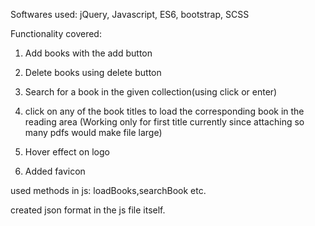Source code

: 
Softwares used: jQuery, Javascript, ES6, bootstrap, SCSS

Functionality covered:

1. Add books with the add button

2. Delete books using delete button

3. Search for a book in the given collection(using click or enter)

4. click on any of the book titles to load the corresponding book in the reading area (Working only for first title currently since attaching so many pdfs would make file large)

5. Hover effect on logo

6. Added favicon


used methods in js: loadBooks,searchBook etc.

created json format in the js file itself.
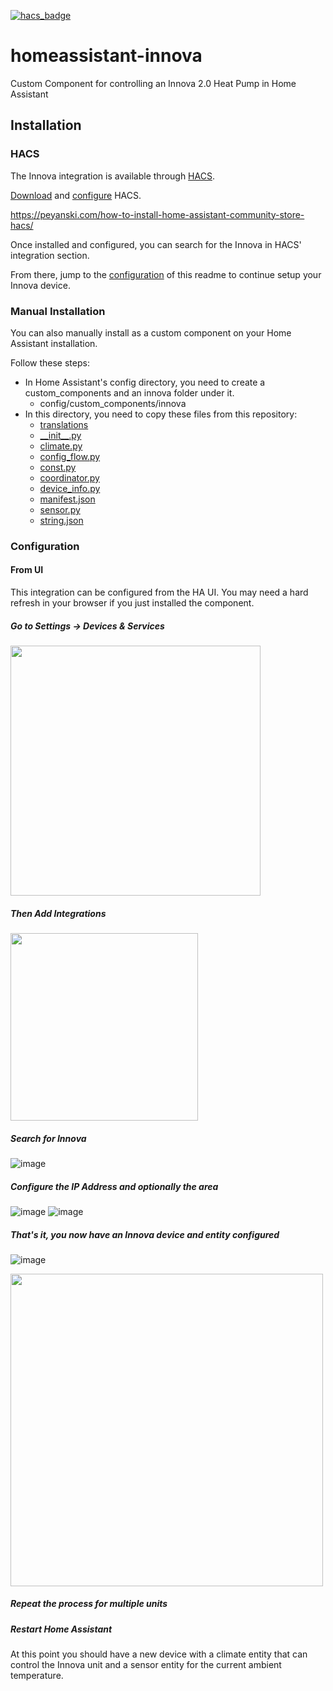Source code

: [![hacs_badge](https://img.shields.io/badge/HACS-Default-41BDF5.svg?style=for-the-badge)](https://github.com/hacs/integration)

# homeassistant-innova

Custom Component for controlling an Innova 2.0 Heat Pump in Home Assistant

## Installation

### HACS

The Innova integration is available through [HACS](https://hacs.xyz/).

[Download](https://hacs.xyz/docs/setup/prerequisites) and [configure](https://hacs.xyz/docs/configuration/basic) HACS. 

https://peyanski.com/how-to-install-home-assistant-community-store-hacs/

Once installed and configured, you can search for the Innova in HACS' integration section.

From there, jump to the [configuration](#configuration) of this readme to continue setup your Innova device.

### Manual Installation

You can also manually install as a custom component on your Home Assistant installation.

Follow these steps:

* In Home Assistant's config directory, you need to create a custom_components and an innova folder under it.
  * config/custom_components/innova
* In this directory, you need to copy these files from this repository:
  * [translations](custom_components/innova/translations/)
  * [\_\_init\_\_.py](custom_components/innova/__init__.py)
  * [climate.py](custom_components/innova/climate.py)
  * [config_flow.py](custom_components/innova/config_flow.py)
  * [const.py](custom_components/innova/const.py)
  * [coordinator.py](custom_components/innova/coordinator.py)
  * [device_info.py](custom_components/innova/device_info.py)
  * [manifest.json](custom_components/innova/manifest.json)
  * [sensor.py](custom_components/innova/sensor.py)
  * [string.json](custom_components/innova/string.json)

### Configuration

#### From UI
This integration can be configured from the HA UI. You may need a hard refresh in your browser if you just installed the component.

##### Go to Settings -> Devices & Services

<img src="https://user-images.githubusercontent.com/2893453/169904177-26647057-da76-4aea-b69b-54ffc736fe0c.png" width="400"/>

##### Then Add Integrations
<img src="https://user-images.githubusercontent.com/2893453/169904299-b64b0d2b-889c-4efe-b9de-46f64d0fe210.png" width="300"/>

##### Search for Innova
![image](https://user-images.githubusercontent.com/2893453/169904659-202e9d07-19ca-4b98-a30c-d83678394221.png)

##### Configure the IP Address and optionally the area 
![image](https://user-images.githubusercontent.com/2893453/169904756-59319900-ce0c-41ec-8fdd-66861758b090.png)
![image](https://user-images.githubusercontent.com/2893453/169904861-43500d8f-3365-459c-b9e7-f3fd7efe5bd9.png)
##### That's it, you now have an Innova device and entity configured
![image](https://user-images.githubusercontent.com/2893453/169904968-11df645f-d3c1-4000-9219-6fd9ac8d68e8.png)

<img src="https://user-images.githubusercontent.com/2893453/169905005-c2ada883-ca09-440e-9cc4-7e5a9630cb64.png" width="500"/>

##### Repeat the process for multiple units

##### Restart Home Assistant


At this point you should have a new device with a climate entity that can control the Innova unit and a sensor entity for the current ambient temperature.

----

- _TASK DETAILS_
Locate and copy each line in the data above that includes the word "your".

- _RESULT OF THE TASK_
From there, jump to the [configuration](#configuration) of this readme to continue setup your Innova device.
You can also manually install as a custom component on your Home Assistant installation.
This integration can be configured from the HA UI. You may need a hard refresh in your browser if you just installed the component.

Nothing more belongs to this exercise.